Oscillator system according to one of claims 9-10, wherein said first horological oscillator (O₁) and said second horological oscillator (O₂) are arranged such that they are related by a substantially 90° rotation in the plane of the oscillator system about an axis orthogonal to a predetermined point in said plane.
Oscillator system according to one of claims 9-10, wherein said first horological oscillator (O₁) and said second horological oscillator (O₂) are arranged such that one is a mirror reflection of the other about a plane equidistant from the coupler link of each horological oscillator, said plane being perpendicular to the plane of the oscillator system.

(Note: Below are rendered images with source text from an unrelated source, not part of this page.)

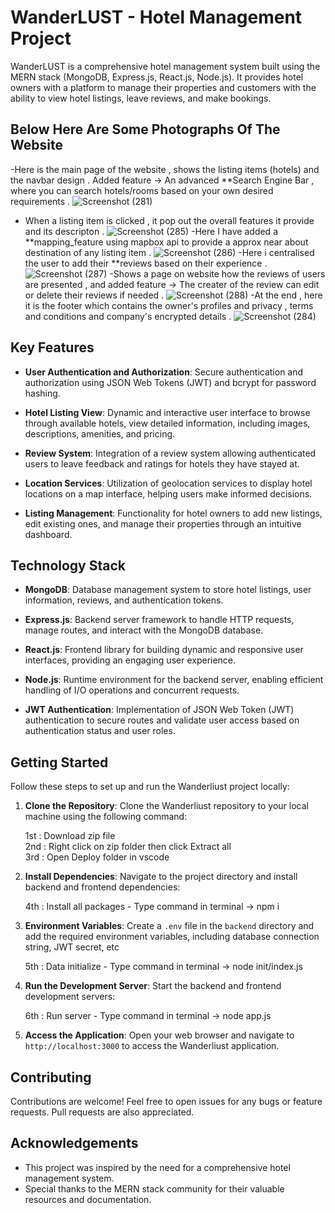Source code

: # WanderLUST - Hotel Management Project

WanderLUST is a comprehensive hotel management system built using the MERN stack (MongoDB, Express.js, React.js, Node.js). It provides hotel owners with a platform to manage their properties and customers with the ability to view hotel listings, leave reviews, and make bookings.

## Below Here Are Some Photographs Of The Website
-Here is the main page of the website , shows the listing items (hotels) and the navbar design .
 Added feature -> An advanced **Search Engine Bar , where you can search hotels/rooms based on your own desired requirements .
![Screenshot (281)](https://github.com/Ashis-Mishra07/Deploy/assets/137470813/cd2be17c-8b26-44bf-9658-23f16ce24081)
- When a listing item is clicked , it pop out the overall features it provide and its descripton .
![Screenshot (285)](https://github.com/Ashis-Mishra07/Deploy/assets/137470813/b582950c-d610-4974-8a2b-fa58a28df3bf)
-Here I have added a **mapping_feature using mapbox api to provide a approx near about destination of any listing item .
![Screenshot (286)](https://github.com/Ashis-Mishra07/Deploy/assets/137470813/1cb1fbc1-497d-4692-bc48-d4de20765e2b)
-Here i centralised the user to add their **reviews based on their experience .
![Screenshot (287)](https://github.com/Ashis-Mishra07/Deploy/assets/137470813/577643d4-6799-4bc0-a479-59fffc8a8f51)
-Shows a page on website how the reviews of users are presented , and added feature -> The creater of the review can edit or delete their reviews if needed .
![Screenshot (288)](https://github.com/Ashis-Mishra07/Deploy/assets/137470813/552fec2b-4fa0-4407-80bc-969b2ae4aa65)
-At the end , here it is the footer which contains the owner's profiles and privacy , terms and conditions
 and company's encrypted details .
![Screenshot (284)](https://github.com/Ashis-Mishra07/Deploy/assets/137470813/fe3ae2e8-865b-4594-907f-cbc094fd8f02)


## Key Features

- **User Authentication and Authorization**: Secure authentication and authorization using JSON Web Tokens (JWT) and bcrypt for password hashing.

- **Hotel Listing View**: Dynamic and interactive user interface to browse through available hotels, view detailed information, including images, descriptions, amenities, and pricing.

- **Review System**: Integration of a review system allowing authenticated users to leave feedback and ratings for hotels they have stayed at.

- **Location Services**: Utilization of geolocation services to display hotel locations on a map interface, helping users make informed decisions.

- **Listing Management**: Functionality for hotel owners to add new listings, edit existing ones, and manage their properties through an intuitive dashboard.

## Technology Stack

- **MongoDB**: Database management system to store hotel listings, user information, reviews, and authentication tokens.

- **Express.js**: Backend server framework to handle HTTP requests, manage routes, and interact with the MongoDB database.

- **React.js**: Frontend library for building dynamic and responsive user interfaces, providing an engaging user experience.

- **Node.js**: Runtime environment for the backend server, enabling efficient handling of I/O operations and concurrent requests.

- **JWT Authentication**: Implementation of JSON Web Token (JWT) authentication to secure routes and validate user access based on authentication status and user roles.

## Getting Started

Follow these steps to set up and run the Wanderliust project locally:

1. **Clone the Repository**: Clone the Wanderliust repository to your local machine using the following command:

   1st : Download zip file  
   2nd : Right click on zip folder then click Extract all  
   3rd : Open Deploy folder in vscode

2. **Install Dependencies**: Navigate to the project directory and install backend and frontend dependencies:

   4th : Install all packages - Type command in terminal -> npm i

4. **Environment Variables**: Create a `.env` file in the `backend` directory and add the required environment variables, including database connection string, JWT secret, etc

   5th : Data initialize - Type command in terminal -> node init/index.js

6. **Run the Development Server**: Start the backend and frontend development servers:

    6th : Run server - Type command in terminal -> node app.js

7. **Access the Application**: Open your web browser and navigate to `http://localhost:3000` to access the Wanderliust application.


## Contributing

Contributions are welcome! Feel free to open issues for any bugs or feature requests. Pull requests are also appreciated.

## Acknowledgements

- This project was inspired by the need for a comprehensive hotel management system.
- Special thanks to the MERN stack community for their valuable resources and documentation.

Oscillator system according to claim 7, wherein:
- said first horological oscillator (O₁) comprises a first rigid body (450; 701) arranged in a first layer (L₁) and attached to said coupler link of said first horological oscillator (O₁));

- said second horological oscillator (O₂) comprises a second rigid body (460; 721) arranged in a second layer (L₂) and attached to said coupler link of said second horological oscillator (O₂); and

- said rigid bodies (450, 460; 701, 721) are constrained to translate together and are free to pivot one with respect to the other.
Timepiece movement comprising an oscillator according to one of claims 1-6 or an oscillator system according to one of claims 7-13.
Timepiece movement according to claim 14 comprising a source of energy kinematically connected with said oscillator or said oscillator system by means of a crank attached to at least one of said coupler links.